By Matthew Rock,
One of the most intriguing sub-plots in the Brexit process has been the performance of the corporate lobbying community. Most of us would have expected the voice of business to dominate the original referendum. In reality, business often seemed sidelined, not quite in tune with the visceral nature of the debate. After Toyota’s deputy managing director in the UK Tony Walkerencouraged employees to vote Remain, every council in Derbyshire (where Toyota employs several thousand people) voted to leave. “Fxxx business” seemed to be their reply – or maybe that was said by someone else…
But like almost everything to do with Brexit, you could argue it a number of ways. Most would agree that business had a poor referendum campaign. Former M&S boss Sir Stuart Rose was meant to be the knight in shining armour for Remain but was soon marginalised.

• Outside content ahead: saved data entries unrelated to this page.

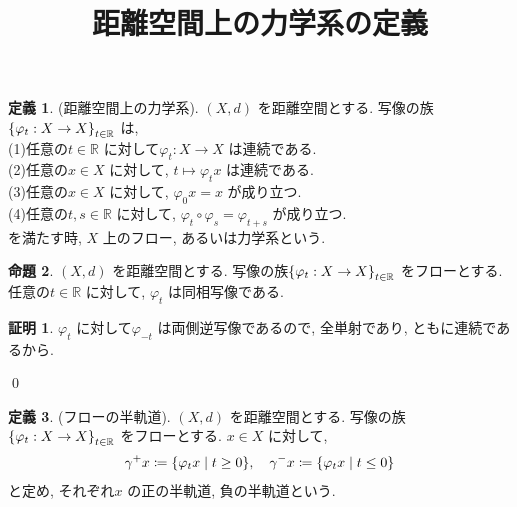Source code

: \documentclass[10pt, fleqn, label-section=none]{bxjsarticle}
\title{距離空間上の力学系の定義}
\date{}
\author{}
\theoremstyle{definition}
\newtheorem{dfn}{定義}[section]
\newtheorem{prop}[dfn]{命題}
\newtheorem*{pf*}{証明}
\newcommand{\cbra}[1]{\mleft\{#1\mright\}}
\renewcommand{\;}{\, ; \,}
\begin{document}
\maketitle

\section{}

\subsection{}

\begin{dfn}(距離空間上の力学系). $(X, d)$ を距離空間とする. 写像の族$\cbra{\varphi_t : X \rightarrow X}_{t \in \mathbb R}$ は, \\
(1)任意の$t \in \mathbb R$ に対して$\varphi_t : X \rightarrow X$ は連続である. \\
(2)任意の$x \in X$ に対して, $t \mapsto \varphi_t x$ は連続である. \\
(3)任意の$x \in X$ に対して, $\varphi_0 x = x$ が成り立つ. \\
(4)任意の$t, s \in \mathbb R$ に対して, $\varphi_t \circ \varphi_s = \varphi_{t +s}$ が成り立つ. \\
を満たす時, $X$ 上のフロー, あるいは力学系という. 

\end{dfn}

\begin{prop} $(X, d)$ を距離空間とする. 写像の族$\cbra{\varphi_t : X \rightarrow X}_{t \in \mathbb R}$ をフローとする. 任意の$t \in \mathbb R$ に対して, $\varphi_t$ は同相写像である. 

\end{prop}
\begin{pf*}$\varphi_t $ に対して$\varphi_{-t}$ は両側逆写像であるので, 全単射であり, ともに連続であるから. 

\qed
\end{pf*}


\begin{dfn}(フローの半軌道). $(X, d)$ を距離空間とする. 写像の族$\cbra{\varphi_t : X \rightarrow X}_{t \in \mathbb R}$ をフローとする. $x \in X$ に対して, 
\begin{align*} \gamma^+ x \coloneqq \cbra{\varphi_t x \mid t \geq 0 }   , \quad \gamma^- x \coloneqq  \cbra{\varphi_t x \mid t \leq 0 } \end{align*}
と定め, それぞれ$x$ の正の半軌道, 負の半軌道という. 

\end{dfn}
\end{document}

But then you could maintain that it’s been the quiet lobbying by business that’s led Prime Minister Theresa May to negotiate her ‘soft’ Brexit deal. She was certainly given a very warm welcome at the CBI’s annual conference just a couple of weeks ago amid a torrent of abuse from her so-called parliamentary colleagues. And you could argue that the almost-universal repudiation of a ‘catastrophic no-deal cliff-edge’ (also known as ‘leaving the EU on World Trade Organization terms’) is evidence that business has set the agenda behind the scenes. Or you might say as one senior public relations leader observed to me the other evening, “the CBI has been fXXXing useless”.
As a comms observer, I’d say that Leave has had the flair players – Sir James Dyson and, in particular, Tim Martin of Wetherspoons have massacred the assorted, anonymous FTSE executives – but Remain has shown the better team structure and organisation.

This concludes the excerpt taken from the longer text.